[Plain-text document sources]
────────────────────

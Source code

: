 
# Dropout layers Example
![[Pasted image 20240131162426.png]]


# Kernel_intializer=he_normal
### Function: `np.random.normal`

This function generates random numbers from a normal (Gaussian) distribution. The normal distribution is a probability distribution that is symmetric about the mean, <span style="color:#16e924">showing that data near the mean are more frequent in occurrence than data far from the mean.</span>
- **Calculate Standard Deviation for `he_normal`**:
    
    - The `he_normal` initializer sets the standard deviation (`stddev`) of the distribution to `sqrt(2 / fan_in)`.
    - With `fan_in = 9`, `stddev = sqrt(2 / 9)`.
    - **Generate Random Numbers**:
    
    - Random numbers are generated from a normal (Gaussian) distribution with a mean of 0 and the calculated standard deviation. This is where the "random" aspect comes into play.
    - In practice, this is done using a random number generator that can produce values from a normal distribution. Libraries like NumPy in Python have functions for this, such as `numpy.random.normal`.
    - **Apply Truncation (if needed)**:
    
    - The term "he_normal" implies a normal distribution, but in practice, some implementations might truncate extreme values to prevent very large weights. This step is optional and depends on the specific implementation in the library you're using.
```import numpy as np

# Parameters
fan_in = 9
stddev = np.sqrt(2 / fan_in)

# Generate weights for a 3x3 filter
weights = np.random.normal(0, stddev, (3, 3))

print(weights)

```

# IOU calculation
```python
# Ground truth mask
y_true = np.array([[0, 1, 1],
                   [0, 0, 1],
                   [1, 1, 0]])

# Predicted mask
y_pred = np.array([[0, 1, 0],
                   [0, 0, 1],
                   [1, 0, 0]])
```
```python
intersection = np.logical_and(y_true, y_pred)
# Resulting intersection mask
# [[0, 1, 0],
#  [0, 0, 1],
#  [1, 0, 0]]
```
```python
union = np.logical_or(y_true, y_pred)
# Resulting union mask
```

────────────────────

• Prompt: The expected response is the full set of records, reproduced exactly.

• Response box:
Source code

: 
# Dropout layers Example
![[Pasted image 20240131162426.png]]


# Kernel_intializer=he_normal
### Function: `np.random.normal`

This function generates random numbers from a normal (Gaussian) distribution. The normal distribution is a probability distribution that is symmetric about the mean, <span style="color:#16e924">showing that data near the mean are more frequent in occurrence than data far from the mean.</span>
- **Calculate Standard Deviation for `he_normal`**:
    
    - The `he_normal` initializer sets the standard deviation (`stddev`) of the distribution to `sqrt(2 / fan_in)`.
    - With `fan_in = 9`, `stddev = sqrt(2 / 9)`.
    - **Generate Random Numbers**:
    
    - Random numbers are generated from a normal (Gaussian) distribution with a mean of 0 and the calculated standard deviation. This is where the "random" aspect comes into play.
    - In practice, this is done using a random number generator that can produce values from a normal distribution. Libraries like NumPy in Python have functions for this, such as `numpy.random.normal`.
    - **Apply Truncation (if needed)**:
    
    - The term "he_normal" implies a normal distribution, but in practice, some implementations might truncate extreme values to prevent very large weights. This step is optional and depends on the specific implementation in the library you're using.
```import numpy as np

# Parameters
fan_in = 9
stddev = np.sqrt(2 / fan_in)

# Generate weights for a 3x3 filter
weights = np.random.normal(0, stddev, (3, 3))

print(weights)

```

# IOU calculation
```python
# Ground truth mask
y_true = np.array([[0, 1, 1],
                   [0, 0, 1],
                   [1, 1, 0]])

# Predicted mask
y_pred = np.array([[0, 1, 0],
                   [0, 0, 1],
                   [1, 0, 0]])
```
```python
intersection = np.logical_and(y_true, y_pred)
# Resulting intersection mask
# [[0, 1, 0],
#  [0, 0, 1],
#  [1, 0, 0]]
```
```python
union = np.logical_or(y_true, y_pred)
# Resulting union mask
```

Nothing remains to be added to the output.